I look like hell, the product of being on a plane yesterday, then writing into the night, then getting shitty sleep in my non–Four Seasons hotel. It leaves me undeniably out of place in O’Neill’s, the trendy bar where I haven’t set foot in years. When I lived in New York, I’d come here to meet other writers. With gold-rimmed mirrors, marble tabletops, and cocktails named after playwrights, O’Neill’s was the place to be seen. Which I liked. But it’s been two years since I left the city I could feel turning on me, needing a fresh start following my divorce.

“Sorry to make you wait.” My agent sits down across from me. Jen Bradley is middle-aged, fearsome in negotiations, and fantastic with working out plot holes. She’s the second agent I’ve had in my career. After Only Once, I had my pick of literary agents. I chose Jen for her straight-shooting sensibility and her intelligence, which she’s shown in selling my solo manuscript.

“It’s fine,” I say, washing the words down with iced tea. “How are you?”

“Busy,” Jen replies. “How was your tour?”

I have to smile. Straight to the point. I just wrapped a weeklong book tour for my new novel, Refraction. It was a whirlwind of bookstores in Midwestern cities, nondescript hotels, dinners of room-service Caesar salads every freaking night. Hour-long flights between airports named for one president or another, which were the best parts of my day for the refuge I could take in writing on the plane, running wild on this new thriller. “Fewer stops than the last one,” I admit. “Pretty good turnout, though.”

Jen eyes me.

“Okay, mediocre turnout,” I amend. “They did crap marketing, and you know it.”

I was prepared for Refraction to get less promotional support than Only Once. When we sold the book, it was clear my publisher was settling. What they wanted was another Katrina and Nathan book. It was Jen who convinced them this was the next best thing. One-half of the duo whose book sold fifteen million copies and counting wasn’t someone to turn down.

Her mouth flattens. She’s displeased. “First week numbers aren’t what they’d hoped.” She lets the sentence hang in the chatter of the room.

I nod. While I suspected sales numbers were low, I don’t like having my suspicions confirmed. In the pause, I drift from the conversation. I have this problem—at least my ex-wife, Melissa, would say “problem”—where when I’m not immediately engaged in what’s in front of me, my mind returns to whatever I’m writing. Which right now is the critical scene where Sarah confronts her husband. It’s a referendum on their marriage with huge, high-intensity implications, and I’m hungry to put it on the page.

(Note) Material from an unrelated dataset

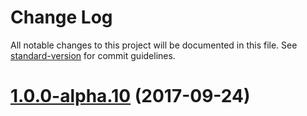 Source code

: # Change Log

All notable changes to this project will be documented in this file. See [standard-version](https://github.com/conventional-changelog/standard-version) for commit guidelines.

<a name="1.0.0-alpha.10"></a>
# [1.0.0-alpha.10](https://github.com/about-code/slush-ng-monorepo-sample/compare/1.0.0-alpha.8...1.0.0-alpha.10) (2017-09-24)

“Will the numbers hurt their offer?” I ask, remembering I haven’t yet sold the book I’m working on now. I submitted the proposal months ago, and we’ve heard nothing since. Jen’s explained the publisher didn’t want to offer until they had sales information on Refraction. Truthfully, I don’t even care what they pay me. It’s not like I need the money. I’ve never needed the money—a trust fund and an Ivy League education took care of that long before Only Once was an idea in the back of my head. Even with the divorce, in which I willingly gave Melissa half of Only Once’s royalties, I still don’t need money.